Reportagem local - publicado em 09/06/20

Religiosa de origem albanesa e nacionalidade indiana foi declarada santa pela Igreja Católica por seu trabalho com os extremamente pobres

Madre Teresa de Calcutá é uma santa da Igreja Católica, famosa por seu trabalho com pessoas que viviam em extrema pobreza na Índia, na segunda metade do século XX.

O nome de batismo de Madre Teresa é Gonxha Agnes. Ela é de etnia albanesa, tendo nascido em Skopje, a 26 de agosto de 1910. Tinha nacionalidade indiana e morreu em Calcutá, a 5 de setembro de 1997.

Era a caçula dos filhos de Nikola e Drane Bojaxhiu.
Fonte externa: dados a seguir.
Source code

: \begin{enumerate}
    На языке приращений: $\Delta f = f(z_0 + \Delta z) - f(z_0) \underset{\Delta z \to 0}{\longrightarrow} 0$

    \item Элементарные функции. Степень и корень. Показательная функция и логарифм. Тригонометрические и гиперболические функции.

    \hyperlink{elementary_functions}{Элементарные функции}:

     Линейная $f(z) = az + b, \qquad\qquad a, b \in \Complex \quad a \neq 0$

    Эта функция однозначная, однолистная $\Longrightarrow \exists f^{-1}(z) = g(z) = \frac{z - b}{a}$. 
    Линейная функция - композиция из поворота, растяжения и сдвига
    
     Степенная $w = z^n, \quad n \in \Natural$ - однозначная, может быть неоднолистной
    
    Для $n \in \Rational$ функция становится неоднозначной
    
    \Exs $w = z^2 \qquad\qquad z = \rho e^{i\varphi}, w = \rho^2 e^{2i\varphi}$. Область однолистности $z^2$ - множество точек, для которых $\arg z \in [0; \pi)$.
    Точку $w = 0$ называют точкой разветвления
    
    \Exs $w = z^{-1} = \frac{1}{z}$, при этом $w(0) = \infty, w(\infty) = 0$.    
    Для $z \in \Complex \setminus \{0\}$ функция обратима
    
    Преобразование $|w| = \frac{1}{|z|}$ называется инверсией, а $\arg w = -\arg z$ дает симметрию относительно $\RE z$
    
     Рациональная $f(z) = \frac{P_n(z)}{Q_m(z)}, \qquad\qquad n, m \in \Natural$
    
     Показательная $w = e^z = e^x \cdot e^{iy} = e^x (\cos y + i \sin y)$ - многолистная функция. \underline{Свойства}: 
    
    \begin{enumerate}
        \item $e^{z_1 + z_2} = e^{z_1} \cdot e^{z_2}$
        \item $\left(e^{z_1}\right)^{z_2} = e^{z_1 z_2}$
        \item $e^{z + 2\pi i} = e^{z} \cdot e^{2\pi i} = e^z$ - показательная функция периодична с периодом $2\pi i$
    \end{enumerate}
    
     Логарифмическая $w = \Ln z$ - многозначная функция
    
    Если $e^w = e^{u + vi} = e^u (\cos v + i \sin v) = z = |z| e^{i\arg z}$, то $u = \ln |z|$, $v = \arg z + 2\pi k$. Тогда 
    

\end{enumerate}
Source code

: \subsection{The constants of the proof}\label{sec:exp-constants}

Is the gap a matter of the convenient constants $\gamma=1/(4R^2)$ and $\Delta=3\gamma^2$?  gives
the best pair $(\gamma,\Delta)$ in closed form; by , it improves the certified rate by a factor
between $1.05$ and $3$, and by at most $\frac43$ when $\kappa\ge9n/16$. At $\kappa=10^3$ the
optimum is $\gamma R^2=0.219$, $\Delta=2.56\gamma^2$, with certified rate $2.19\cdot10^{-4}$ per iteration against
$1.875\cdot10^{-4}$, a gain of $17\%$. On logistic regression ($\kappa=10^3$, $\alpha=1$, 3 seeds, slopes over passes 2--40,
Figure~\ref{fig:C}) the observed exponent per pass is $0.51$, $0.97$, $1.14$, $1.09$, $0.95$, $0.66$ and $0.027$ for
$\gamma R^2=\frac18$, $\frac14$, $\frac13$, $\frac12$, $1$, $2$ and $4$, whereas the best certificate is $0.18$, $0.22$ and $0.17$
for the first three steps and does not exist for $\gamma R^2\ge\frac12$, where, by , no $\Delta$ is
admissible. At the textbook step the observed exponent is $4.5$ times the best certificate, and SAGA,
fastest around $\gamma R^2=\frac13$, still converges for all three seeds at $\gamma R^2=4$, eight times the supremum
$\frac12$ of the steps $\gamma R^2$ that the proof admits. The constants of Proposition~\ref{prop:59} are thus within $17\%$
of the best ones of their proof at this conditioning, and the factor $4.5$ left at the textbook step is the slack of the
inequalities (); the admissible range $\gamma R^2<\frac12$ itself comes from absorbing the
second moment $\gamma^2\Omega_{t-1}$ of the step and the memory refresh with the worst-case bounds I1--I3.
Fez sua primeira comunhão aos cinco anos e meio de idade e recebeu a confirmação em novembro de 1916.

A morte repentina do pai, quando Gonxha tinha cerca de oito anos, deixou a família em grandes dificuldades financeiras. Sua mãe então criou os filhos com firmeza e amor, influenciando muito o caráter e a vocação da filha.

Em sua formação religiosa, Gonxha também foi assistida pela vibrante Paróquia Jesuíta do Sagrado Coração, na qual estava muito integrada.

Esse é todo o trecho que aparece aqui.